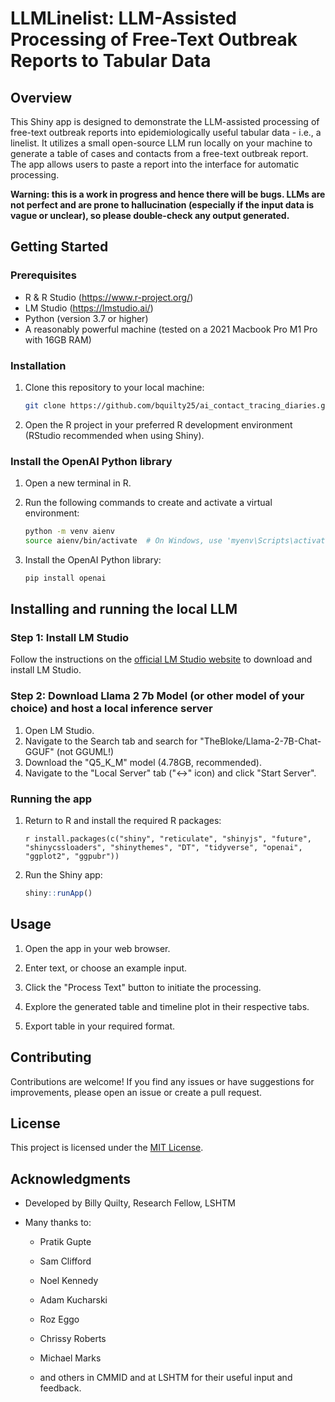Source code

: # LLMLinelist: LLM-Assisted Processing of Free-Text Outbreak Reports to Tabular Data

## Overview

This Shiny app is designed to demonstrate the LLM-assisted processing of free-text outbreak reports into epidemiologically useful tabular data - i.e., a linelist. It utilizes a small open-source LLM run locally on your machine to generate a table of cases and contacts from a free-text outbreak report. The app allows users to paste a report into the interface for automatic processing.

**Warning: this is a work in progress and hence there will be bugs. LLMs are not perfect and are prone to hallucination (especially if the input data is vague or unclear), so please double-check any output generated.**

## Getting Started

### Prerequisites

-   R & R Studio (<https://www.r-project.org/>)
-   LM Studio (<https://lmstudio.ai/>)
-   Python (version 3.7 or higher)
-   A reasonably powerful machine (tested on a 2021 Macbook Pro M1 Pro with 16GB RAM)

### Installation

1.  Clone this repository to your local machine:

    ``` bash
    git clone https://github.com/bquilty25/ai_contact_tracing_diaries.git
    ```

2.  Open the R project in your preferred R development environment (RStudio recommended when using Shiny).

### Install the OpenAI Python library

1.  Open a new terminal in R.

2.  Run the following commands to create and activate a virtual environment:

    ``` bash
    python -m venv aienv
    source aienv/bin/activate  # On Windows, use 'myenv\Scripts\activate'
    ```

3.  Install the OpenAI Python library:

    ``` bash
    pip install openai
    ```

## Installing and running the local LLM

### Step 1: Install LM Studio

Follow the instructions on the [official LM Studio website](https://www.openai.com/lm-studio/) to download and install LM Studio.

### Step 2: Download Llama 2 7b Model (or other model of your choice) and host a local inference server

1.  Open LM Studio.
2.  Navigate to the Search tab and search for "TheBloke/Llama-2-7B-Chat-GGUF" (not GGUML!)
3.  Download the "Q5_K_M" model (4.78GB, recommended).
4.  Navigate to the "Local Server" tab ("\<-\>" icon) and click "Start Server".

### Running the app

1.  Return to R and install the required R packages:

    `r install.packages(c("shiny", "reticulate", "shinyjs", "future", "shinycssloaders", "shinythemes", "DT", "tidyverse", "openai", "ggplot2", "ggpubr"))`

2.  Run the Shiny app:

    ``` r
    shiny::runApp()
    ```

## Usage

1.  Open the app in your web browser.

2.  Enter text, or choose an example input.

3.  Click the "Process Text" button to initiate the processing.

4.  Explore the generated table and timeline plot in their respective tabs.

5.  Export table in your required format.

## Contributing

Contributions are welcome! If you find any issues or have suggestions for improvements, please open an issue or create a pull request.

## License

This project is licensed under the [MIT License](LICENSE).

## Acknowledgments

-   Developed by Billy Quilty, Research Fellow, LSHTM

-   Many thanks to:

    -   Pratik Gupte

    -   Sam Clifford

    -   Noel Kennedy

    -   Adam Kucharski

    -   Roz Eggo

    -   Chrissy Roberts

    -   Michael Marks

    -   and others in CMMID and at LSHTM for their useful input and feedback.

**WHAT IS NEEDED**. Using the records above, copy all lines that include the word "input".

**EXPECTED ANSWER**.
**Warning: this is a work in progress and hence there will be bugs. LLMs are not perfect and are prone to hallucination (especially if the input data is vague or unclear), so please double-check any output generated.**
2.  Enter text, or choose an example input.
    -   and others in CMMID and at LSHTM for their useful input and feedback.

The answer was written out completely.